I have a dataset similar to this.
df = pd.DataFrame({'CODE':["PNR1", "PNR1", "PNR1", "PNR1","PNR2","PNR2","PNR3" ],
'FROM': ["RDM", "DEN", "FLL", "IAH", "AEP", "COR", "DEL"],
'TO' : [ "DEN", "FLL", "IAH","SFO", "COR", "AEP", "BOM"],
'DEPART':["13-07-2021 13:00:00","13-07-2021 17:50:00","15-07-2021 17:15:00","15-07-2021 19:40:00", "22-09-2021 09:05:00", "22-09-2021 17:05:00", "22-09-2021 06:05:00"],
'ARRIVAL':["13-07-2021 16:26:00","13-07-2021 23:39:00","15-07-2021 18:52:00", "15-07-2021 21:27:00","22-09-2021 10:30:00","22-09-2021 18:20:00","22-09-2021 08:05:00"]})
df['NUMSTOPS'] = df.groupby('CODE')['CODE'].transform('count')
df['DEPART'] = pd.to_datetime(df['DEPART'], format='%d-%m-%Y %H:%M:%S')

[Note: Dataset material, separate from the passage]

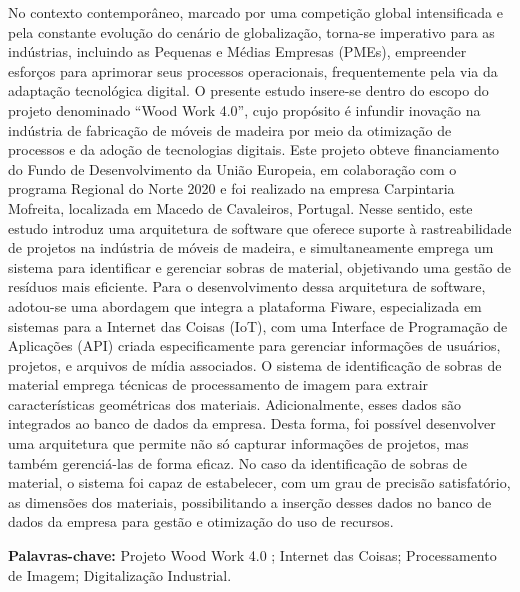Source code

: 

No contexto contemporâneo, marcado por uma competição global intensificada e pela constante evolução do cenário de globalização, torna-se imperativo para as indústrias, incluindo as Pequenas e Médias Empresas (PMEs), empreender esforços para aprimorar seus processos operacionais, frequentemente pela via da adaptação tecnológica digital. O presente estudo insere-se dentro do escopo do projeto denominado “Wood Work 4.0”, cujo propósito é infundir inovação na indústria de fabricação de móveis de madeira por meio da otimização de processos e da adoção de tecnologias digitais. Este projeto obteve financiamento do Fundo de Desenvolvimento da União Europeia, em colaboração com o programa Regional do Norte 2020 e foi realizado na empresa Carpintaria Mofreita, localizada em Macedo de Cavaleiros, Portugal. Nesse sentido, este estudo introduz uma arquitetura de software que oferece suporte à rastreabilidade de projetos na indústria de móveis de madeira, e simultaneamente emprega um sistema para identificar e gerenciar sobras de material, objetivando uma gestão de resíduos mais eficiente. Para o desenvolvimento dessa arquitetura de software, adotou-se uma abordagem que integra a plataforma Fiware, especializada em sistemas para a Internet das Coisas (IoT), com uma Interface de Programação de Aplicações (API) criada especificamente para gerenciar informações de usuários, projetos, e arquivos de mídia associados. O sistema de identificação de sobras de material emprega técnicas de processamento de imagem para extrair características geométricas dos materiais. Adicionalmente, esses dados são integrados ao banco de dados da empresa. Desta forma, foi possível desenvolver uma arquitetura que permite não só capturar informações de projetos, mas também gerenciá-las de forma eficaz. No caso da identificação de sobras de material, o sistema foi capaz de estabelecer, com um grau de precisão satisfatório, as dimensões dos materiais, possibilitando a inserção desses dados no banco de dados da empresa para gestão e otimização do uso de recursos.

\bigskip

\noindent \textbf{Palavras-chave:} Projeto Wood Work 4.0 ;  Internet das Coisas; Processamento de Imagem; Digitalização Industrial.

df['ARRIVAL'] = pd.to_datetime(df['ARRIVAL'], format='%d-%m-%Y %H:%M:%S')
I want to find the time difference for each group to find out the time difference of 'DEPART' from the previous arrival and show it in hours. I have applied the following:
df['LAYOVER']=df.groupby('CODE').apply(lambda x:x['DEPART']- x['ARRIVAL']).shift(1).fillna('0').reset_index(drop=True)
But that gives me the following output:
CODE FROM TO DEPART ARRIVAL NUMSTOPS LAYOVER
0 PNR1 RDM DEN 2021-07-13 13:00:00 2021-07-13 16:26:00 4 00:00:00
1 PNR1 DEN FLL 2021-07-13 17:50:00 2021-07-13 23:39:00 4 -1 days 20:34:00
2 PNR1 FLL IAH 2021-07-15 17:15:00 2021-07-15 18:52:00 4 -1 days 18:11:00
3 PNR1 IAH SFO 2021-07-15 19:40:00 2021-07-15 21:27:00 4 -1 days 22:23:00
4 PNR2 AEP COR 2021-09-22 09:05:00 2021-09-22 10:30:00 2 -1 days 22:13:00
5 PNR2 COR AEP 2021-09-22 17:05:00 2021-09-22 18:20:00 2 -1 days 22:35:00
6 PNR3 DEL BOM 2021-09-22 06:05:00 2021-09-22 08:05:00 1 -1 days 22:45:00
I don't understand what am I doing wrong and how to proceed with calculating the departure time and the previous arrival for each group.
Expected output:
CodePudding user response:
You have a parentheses out of place. .shift() was outside your parenthesis. fixed here.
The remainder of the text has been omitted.